— Я вас, мужики, понимаю, — со злорадным снисхождением сказал Удищев, — храм — не клуб. Храм — это на века. Расписать храм — почти бессмертие. Такой случай раз в жизни выпадает. Вам обломилось. Вот вы и дергаете себя за нос. На вашем месте я бы тоже чужие ворота дерьмом мазал.
Окаменевшая от внезапно разразившейся безобразной ссоры Шамара пришла в себя и, запихнув в простыню тугую грудь, взмолилась:
— Ребята, прекратите! Ну что вы, право слово? Давайте лучше выпьем. У всех налито?
— Выпьют они в забегаловке, — жестко прервал ее Удищев.
Дзе вскочил и, направляясь к раздевалке, бросил:
— Ты для меня умер, Уда.
— Простыню оставь. Простыня денег стоит, — спокойно сказал Удищев, не меняя ни позы, ни выражения лица.
Гордые художники срывали с себя простыни и, как вражеские штандарты, швыряли их под ноги хозяину. Голые, твердой поступью покидали они предбанник, независимо подрагивая детородными членами.
— А ты чего сидишь? — спросил Удищев Шамару. — Ступай, пока есть оказия.
— Ты прогоняешь меня? — не поверила своим ушам бедная женщина. И так как Удищев молчал, она, с наполненной до краев рюмочкой в руках и слезами в глазах, повернулась к Полуоборотову, как бы спрашивая: не ослышалась ли?
— Пойду собак покормлю, — в смятении пробормотал Полуоборотов и выскочил вон, забыв прихватить объедки.
— За что, Удищев? — прошептала Шамара в трагической тишине опустевшего предбанника. — За то, что я сделала тебя членом Союза художников? За то, что свела с Мутантовым, Дусторхановым? За то, что не осталось ни одной газеты, где бы я не писала, какой ты талантливый? За то, что я сделала тебе имя? Или за то, что любила тебя? За что, Удищев?
Так и не дождавшись ответа, она поставила рюмочку на стол, сорвала с себя простыню с казенным штампом, скомкала и швырнула в морду Мирофану.

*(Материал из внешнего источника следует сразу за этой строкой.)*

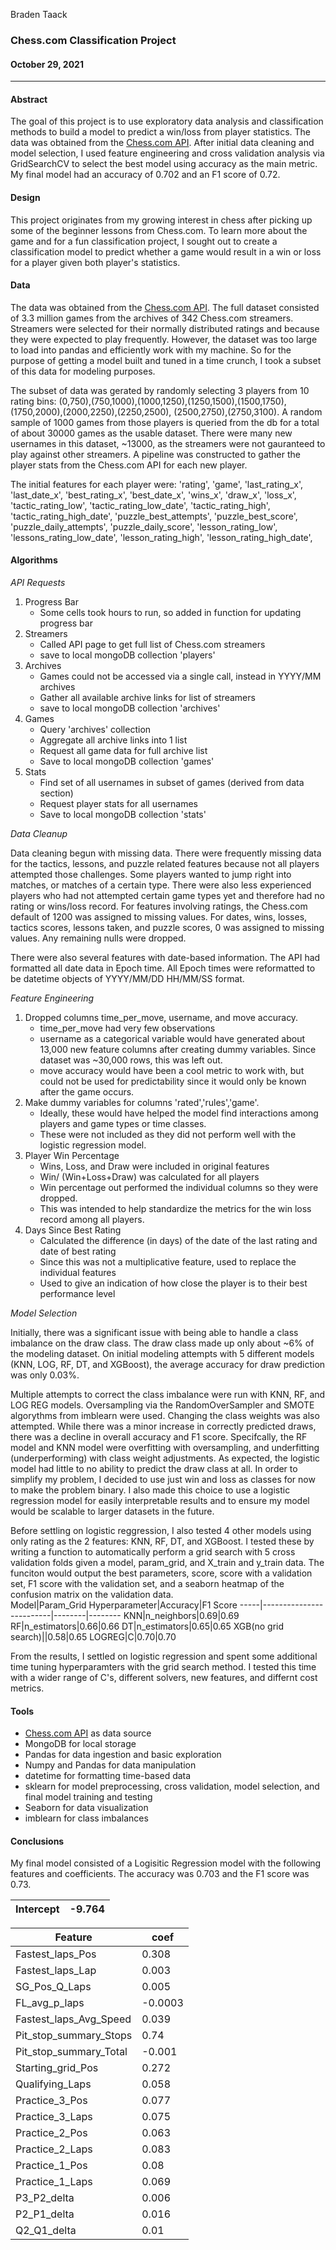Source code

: Braden Taack
### Chess.com Classification Project
#### October 29, 2021
---

#### Abstract
  
The goal of this project is to use exploratory data analysis and classification methods to build a model to predict a win/loss from player statistics. The data was obtained from the [Chess.com API](https://www.chess.com/news/view/published-data-api). After initial data cleaning and model selection, I used feature engineering and cross validation analysis via GridSearchCV to select the best model using accuracy as the main metric. My final model had an accuracy of 0.702 and an F1 score of 0.72.


#### Design

This project originates from my growing interest in chess after picking up some of the beginner lessons from Chess.com. To learn more about the game and for a fun classification project, I sought out to create a classification model to predict whether a game would result in a win or loss for a player given both player's statistics. 

#### Data

The data was obtained from the [Chess.com API](https://www.chess.com/news/view/published-data-api). The full dataset consisted of 3.3 million games from the archives of 342 Chess.com streamers. Streamers were selected for their normally distributed ratings and because they were expected to play frequently. However, the dataset was too large to load into pandas and efficiently work with my machine. So for the purpose of getting a model built and tuned in a time crunch, I took a subset of this data for modeling purposes.  
  
The subset of data was gerated by randomly selecting 3 players from 10 rating bins: (0,750),(750,1000),(1000,1250),(1250,1500),(1500,1750),(1750,2000),(2000,2250),(2250,2500), (2500,2750),(2750,3100). A random sample of 1000 games from those players is queried from the db for a total of about 30000 games as the usable dataset. There were many new usernames in this dataset, ~13000, as the streamers were not gauranteed to play against other streamers. A pipeline was constructed to gather the player stats from the Chess.com API for each new player. 
  
The initial features for each player were: 'rating', 'game', 'last_rating_x', 'last_date_x', 'best_rating_x', 'best_date_x', 'wins_x', 'draw_x', 'loss_x', 'tactic_rating_low', 'tactic_rating_low_date', 'tactic_rating_high', 'tactic_rating_high_date', 'puzzle_best_attempts', 'puzzle_best_score', 'puzzle_daily_attempts', 'puzzle_daily_score', 'lesson_rating_low', 'lessons_rating_low_date', 'lesson_rating_high', 'lesson_rating_high_date',

#### Algorithms
  
*API Requests*  
  
1. Progress Bar  
    - Some cells took hours to run, so added in function for updating progress bar
3. Streamers
    - Called API page to get full list of Chess.com streamers
    - save to local mongoDB collection 'players'
3. Archives
    - Games could not be accessed via a single call, instead in YYYY/MM archives
    - Gather all available archive links for list of streamers
    - save to local mongoDB collection 'archives'
5. Games
    - Query 'archives' collection
    - Aggregate all archive links into 1 list
    - Request all game data for full archive list
    - Save to local mongoDB collection 'games'
7. Stats
    - Find set of all usernames in subset of games (derived from data section)
    - Request player stats for all usernames
    - Save to local mongoDB collection 'stats' 
  
*Data Cleanup* 
  
Data cleaning begun with missing data. There were frequently missing data for the tactics, lessons, and puzzle related features because not all players attempted those challenges. Some players wanted to jump right into matches, or matches of a certain type. There were also less experienced players who had not attempted certain game types yet and therefore had no rating or wins/loss record. For features involving ratings, the Chess.com default of 1200 was assigned to missing values. For dates, wins, losses, tactics scores, lessons taken, and puzzle scores, 0 was assigned to missing values. Any remaining nulls were dropped. 

There were also several features with date-based information. The API had formatted all date data in Epoch time. All Epoch times were reformatted to be datetime objects of YYYY/MM/DD HH/MM/SS format.  
  
*Feature Engineering*  
  
1. Dropped columns time_per_move, username, and move accuracy. 
    - time_per_move had very few observations
    - username as a categorical variable would have generated about 13,000 new feature columns after creating dummy variables. Since dataset was ~30,000 rows, this was left out. 
    - move accuracy would have been a cool metric to work with, but could not be used for predictability since it would only be known after the game occurs. 
3. Make dummy variables for columns 'rated','rules','game'.
    - Ideally, these would have helped the model find interactions among players and game types or time classes. 
    - These were not included as they did not perform well with the logistic regression model.
5. Player Win Percentage
    - Wins, Loss, and Draw were included in original features
    - Win/ (Win+Loss+Draw) was calculated for all players
    - Win percentage out performed the individual columns so they were dropped. 
    - This was intended to help standardize the metrics for the win loss record among all players. 
7. Days Since Best Rating
    - Calculated the difference (in days) of the date of the last rating and date of best rating
    - Since this was not a multiplicative feature, used to replace the individual features
    - Used to give an indication of how close the player is to their best performance level
  
*Model Selection*  
  
Initially, there was a significant issue with being able to handle a class imbalance on the draw class. The draw class made up only about ~6% of the modeling dataset. On initial modeling attempts with 5 different models (KNN, LOG, RF, DT, and XGBoost), the average accuracy for draw prediction was only 0.03%.  
  
Multiple attempts to correct the class imbalance were run with KNN, RF, and LOG REG models. Oversampling via the RandomOverSampler and SMOTE algorythms from imblearn were used. Changing the class weights was also attempted. While there was a minor increase in correctly predicted draws, there was a decline in overall accuracy and F1 score. Specifcally, the RF model and KNN model were overfitting with oversampling, and underfitting (underperforming) with class weight adjustments. As expected, the logistic model had little to no ability to predict the draw class at all. In order to simplify my problem, I decided to use just win and loss as classes for now to make the problem binary. I also made this choice to use a logistic regression model for easily interpretable results and to ensure my model would be scalable to larger datasets in the future.  
  
Before settling on logistic reggression, I also tested 4 other models using only rating as the 2 features: KNN, RF, DT, and XGBoost. I tested these by writing a function to automatically perform a grid search with 5 cross validation folds given a model, param_grid, and X_train and y_train data. The funciton would output the best parameters, score, score with a validation set, F1 score with the validation set, and a seaborn heatmap of the confusion matrix on the validation data.  
  Model|Param_Grid Hyperparameter|Accuracy|F1 Score
  -----|-------------------------|--------|--------
  KNN|n_neighbors|0.69|0.69
  RF|n_estimators|0.66|0.66
  DT|n_estimators|0.65|0.65
  XGB(no grid search)||0.58|0.65
  LOGREG|C|0.70|0.70
  
From the results, I settled on logistic regression and spent some additional time tuning hyperparamters with the grid search method. I tested this time with a wider range of C's, different solvers, new features, and differnt cost metrics. 
  
#### Tools

- [Chess.com API](https://www.chess.com/news/view/published-data-api) as data source 
- MongoDB for local storage 
- Pandas for data ingestion and basic exploration
- Numpy and Pandas for data manipulation
- datetime for formatting time-based data
- sklearn for model preprocessing, cross validation, model selection, and final model training and testing
- Seaborn for data visualization
- imblearn for class imbalances

#### Conclusions  
  
My final model consisted of a Logisitic Regression model with the following features and coefficients. The accuracy was 0.703 and the F1 score was 0.73.
  
  Intercept|-9.764
  ---------|------  
  
  Feature|coef
  -------|----
  Fastest_laps_Pos| 0.308
  Fastest_laps_Lap| 0.003
  SG_Pos_Q_Laps|0.005
  FL_avg_p_laps|-0.0003
  Fastest_laps_Avg_Speed| 0.039
  Pit_stop_summary_Stops|0.74
  Pit_stop_summary_Total|-0.001
  Starting_grid_Pos|0.272
  Qualifying_Laps|0.058
  Practice_3_Pos|0.077
  Practice_3_Laps|0.075
  Practice_2_Pos|0.063
  Practice_2_Laps|0.083
  Practice_1_Pos|0.08
  Practice_1_Laps|0.069
  P3_P2_delta| 0.006
  P2_P1_delta|0.016
  Q2_Q1_delta|0.01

Глядя на ее удаляющийся восхитительный зад, Удищев почувствовал нечто, похожее на угрызения совести. С этим божественным задом было связано многое. Молодость. Мечты. Искусство. Штурм вершин.
Но Шамара испортила ностальгические мгновения прощания с романтическим прошлым. Обернувшись в дверях, она прокаркала голосом автобусной контролерши:
— Я никогда не прощу тебе этого. Запомни: я знаю столько, что могу уничтожить тебя десять раз подряд.
— Как планету ядерными зарядами, — ехидно поддакнул ей Мирофан.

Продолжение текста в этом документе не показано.